Cloud-related skills are among the most sought-after technical skills on the market. No wonder because as new cloud platforms have become affordable, the need for in-house servers is slowly dying out. When transferring to a cloud, your organization will receive the same benefits, but at a lower cost and with a much lower risk of unpredictable downtime as cloud data lakes are highly redundant.
If your company is about to shift from in-house storage to a cloud-based one, use this article as a guide on how to monitor the transition. Moving huge amounts of data is a process that rarely goes flawlessly from the beginning, and you don’t want to find problems once the process is over.
Plan your migration well
Planning in business is one of the most important things, as having a proper business plan helps reduce risks. The first step towards successful monitoring of cloud migration is knowing what you will do while transferring data. You need to get acquainted with the architecture of the cloud system you’re migrating to. It may have and probably does have dependencies that were not a part of your in-house setup. Those need to be accounted for.
You also need to study the productivity and resource utilization of different cloud instances in your environment. With in-house systems, especially those with limited resources, processes are often tailored to the hardware limitations. Those limitations will probably differ in your cloud solution, and you need to know what you have to change.
Once you gather enough information about the system you’re migrating to and its differences from the one you already had, you will have a clear cloud migration roadmap and know what to focus on.
Know what to monitor
Each business and platform will have a slightly different set of key areas that require attention during cloud migration monitoring. However, most migrations will have several similar areas that you need to focus on. These include:
The first thing you should monitor in cloud migration is the correct infrastructure usage. Since some dependencies and processes can change depending on the platform you are using, you want to make sure that everything goes according to plan when it comes to the correct placement of objects within the new infrastructure. Above that, you need to monitor that everything is functioning smoothly and no resource bottlenecks are formed as your initial plan may have been weak.
Another point to focus on is how much storage and processing power are used. Not having enough storage room is obviously a downside, but having too much available can eat into your budget. That aspect has to be monitored as well.
Correct configuration within the platform is just as important as your solution being available to connected apps and platforms. If you’re using outside apps that are crucial for the functioning of your business automation or business analytics, you need to monitor how well these apps are communicating with the cloud platform you’re moving to.

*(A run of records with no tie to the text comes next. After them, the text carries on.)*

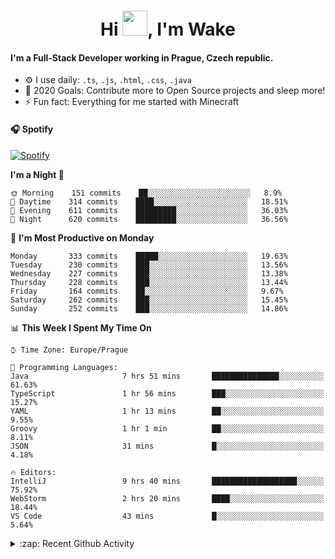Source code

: <h1 align="center">Hi <img src="https://raw.githubusercontent.com/MrWakeCZ/MrWakeCZ/master/Hi.gif" width="40px" />, I'm Wake</h1>

#### I'm a Full-Stack Developer working in Prague, Czech republic.
- ⚙️ I use daily: `.ts`, `.js`, `.html`, `.css`, `.java`
- 🥅 2020 Goals: Contribute more to Open Source projects and sleep more!
- ⚡ Fun fact: Everything for me started with Minecraft

#### 🎧 Spotify
[![Spotify](https://novatorem-delta-eight.vercel.app/api/spotify)](https://open.spotify.com/user/wakeecz)

<!--START_SECTION:waka-->
**I'm a Night 🦉** 

```text
🌞 Morning    151 commits    ██░░░░░░░░░░░░░░░░░░░░░░░   8.9% 
🌆 Daytime    314 commits    ████░░░░░░░░░░░░░░░░░░░░░   18.51% 
🌃 Evening    611 commits    █████████░░░░░░░░░░░░░░░░   36.03% 
🌙 Night      620 commits    █████████░░░░░░░░░░░░░░░░   36.56%

```
📅 **I'm Most Productive on Monday** 

```text
Monday       333 commits    █████░░░░░░░░░░░░░░░░░░░░   19.63% 
Tuesday      230 commits    ███░░░░░░░░░░░░░░░░░░░░░░   13.56% 
Wednesday    227 commits    ███░░░░░░░░░░░░░░░░░░░░░░   13.38% 
Thursday     228 commits    ███░░░░░░░░░░░░░░░░░░░░░░   13.44% 
Friday       164 commits    ██░░░░░░░░░░░░░░░░░░░░░░░   9.67% 
Saturday     262 commits    ███░░░░░░░░░░░░░░░░░░░░░░   15.45% 
Sunday       252 commits    ███░░░░░░░░░░░░░░░░░░░░░░   14.86%

```


📊 **This Week I Spent My Time On** 

```text
⌚︎ Time Zone: Europe/Prague

💬 Programming Languages: 
Java                     7 hrs 51 mins       ███████████████░░░░░░░░░░   61.63% 
TypeScript               1 hr 56 mins        ███░░░░░░░░░░░░░░░░░░░░░░   15.27% 
YAML                     1 hr 13 mins        ██░░░░░░░░░░░░░░░░░░░░░░░   9.55% 
Groovy                   1 hr 1 min          ██░░░░░░░░░░░░░░░░░░░░░░░   8.11% 
JSON                     31 mins             █░░░░░░░░░░░░░░░░░░░░░░░░   4.18%

🔥 Editors: 
IntelliJ                 9 hrs 40 mins       ███████████████████░░░░░░   75.92% 
WebStorm                 2 hrs 20 mins       ████░░░░░░░░░░░░░░░░░░░░░   18.44% 
VS Code                  43 mins             █░░░░░░░░░░░░░░░░░░░░░░░░   5.64%

```


<!--END_SECTION:waka-->

<details>
  <summary>:zap: Recent Github Activity</summary>

<!--START_SECTION:activity-->
1. 🗣 Commented on [#14](https://github.com/craftmania-cz/craftmanager/issues/14) in [craftmania-cz/craftmanager](https://github.com/craftmania-cz/craftmanager)
2. 🎉 Merged PR [#2](https://github.com/craftmania-cz/craftcore/pull/2) in [craftmania-cz/craftcore](https://github.com/craftmania-cz/craftcore)
3. 🎉 Merged PR [#7](https://github.com/craftmania-cz/craftlobby/pull/7) in [craftmania-cz/craftlobby](https://github.com/craftmania-cz/craftlobby)
4. ❌ Closed PR [#88](https://github.com/waked-cz/corgi/pull/88) in [waked-cz/corgi](https://github.com/waked-cz/corgi)
5. 🗣 Commented on [#6](https://github.com/craftmania-cz/craftlobby/issues/6) in [craftmania-cz/craftlobby](https://github.com/craftmania-cz/craftlobby)
<!--END_SECTION:activity-->

</details>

If what your organization is migrating is not simply an internal business intelligence solution but a service, your engineering team will have to take a closer look at traffic. When Spotify migrated to the cloud from their on-premise servers, the development team closely followed user interaction with the new cloud system.
The main focus was on requests arriving correctly and on time and being processed without errors or maintaining the same error rate as the previous solution. The end goal of cloud migration is to cut data management costs while keeping the quality of the services you provide the same or better, so monitoring this aspect of the migration is crucial.
The financial aspect of cloud migration is important, so cost is the next thing to monitor. The whole idea behind transferring your database to the cloud is that you can do it without unnecessary resources and cutting costs since acquiring new processing power or storage room is seamless and not as expensive as with on-premises solutions.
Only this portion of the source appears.